(DATA PROVIDED Opens)

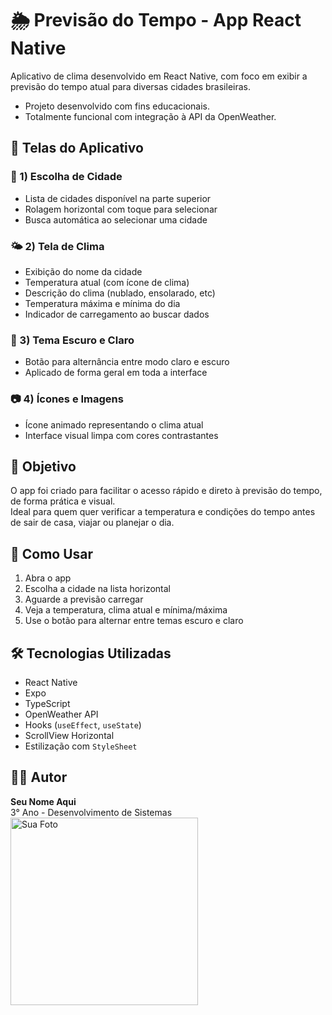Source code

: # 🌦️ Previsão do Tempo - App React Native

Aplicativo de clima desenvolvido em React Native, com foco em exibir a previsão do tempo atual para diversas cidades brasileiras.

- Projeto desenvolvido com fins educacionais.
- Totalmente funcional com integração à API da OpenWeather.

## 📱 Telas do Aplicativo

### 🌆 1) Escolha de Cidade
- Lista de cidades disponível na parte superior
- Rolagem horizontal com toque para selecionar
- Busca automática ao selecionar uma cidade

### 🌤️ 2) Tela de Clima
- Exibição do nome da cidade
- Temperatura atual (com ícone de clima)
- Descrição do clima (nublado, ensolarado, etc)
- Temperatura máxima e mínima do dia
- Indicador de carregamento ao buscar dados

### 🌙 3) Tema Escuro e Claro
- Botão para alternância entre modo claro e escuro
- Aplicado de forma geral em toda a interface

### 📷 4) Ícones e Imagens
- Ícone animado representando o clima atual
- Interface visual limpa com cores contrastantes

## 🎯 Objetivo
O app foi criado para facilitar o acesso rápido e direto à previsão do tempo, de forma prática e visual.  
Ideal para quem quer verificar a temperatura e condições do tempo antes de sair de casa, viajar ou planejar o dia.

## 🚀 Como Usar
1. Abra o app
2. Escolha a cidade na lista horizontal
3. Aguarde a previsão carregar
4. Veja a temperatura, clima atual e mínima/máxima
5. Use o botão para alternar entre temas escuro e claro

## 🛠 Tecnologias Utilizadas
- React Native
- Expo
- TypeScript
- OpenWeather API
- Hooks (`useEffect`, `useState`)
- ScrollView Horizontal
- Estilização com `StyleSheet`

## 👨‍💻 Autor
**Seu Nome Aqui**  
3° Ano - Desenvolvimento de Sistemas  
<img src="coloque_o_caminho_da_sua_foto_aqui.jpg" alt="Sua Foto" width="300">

(DATA PROVIDED Closes)
(DATA PROVIDED Opens)

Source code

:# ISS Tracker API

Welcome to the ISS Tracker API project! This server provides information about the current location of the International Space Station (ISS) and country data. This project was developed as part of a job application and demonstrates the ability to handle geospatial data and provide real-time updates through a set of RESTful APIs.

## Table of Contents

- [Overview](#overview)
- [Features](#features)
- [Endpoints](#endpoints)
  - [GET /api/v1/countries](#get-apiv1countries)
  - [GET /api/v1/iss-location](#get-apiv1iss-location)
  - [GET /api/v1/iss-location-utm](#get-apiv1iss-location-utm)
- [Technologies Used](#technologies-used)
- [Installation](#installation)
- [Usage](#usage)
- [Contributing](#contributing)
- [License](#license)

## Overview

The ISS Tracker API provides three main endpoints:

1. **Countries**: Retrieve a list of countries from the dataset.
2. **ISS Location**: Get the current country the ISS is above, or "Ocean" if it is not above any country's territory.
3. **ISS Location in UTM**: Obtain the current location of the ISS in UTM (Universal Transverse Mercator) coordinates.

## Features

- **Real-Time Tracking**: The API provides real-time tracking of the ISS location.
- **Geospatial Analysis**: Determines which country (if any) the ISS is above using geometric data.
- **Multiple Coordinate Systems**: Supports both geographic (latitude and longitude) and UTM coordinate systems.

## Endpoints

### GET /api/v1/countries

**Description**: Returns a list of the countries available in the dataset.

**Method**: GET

(DATA PROVIDED Closes)

» EXERCISE GOAL
Return all lines above that mention the word "React".

» ANSWER SPACE
: # 🌦️ Previsão do Tempo - App React Native
Aplicativo de clima desenvolvido em React Native, com foco em exibir a previsão do tempo atual para diversas cidades brasileiras.
- React Native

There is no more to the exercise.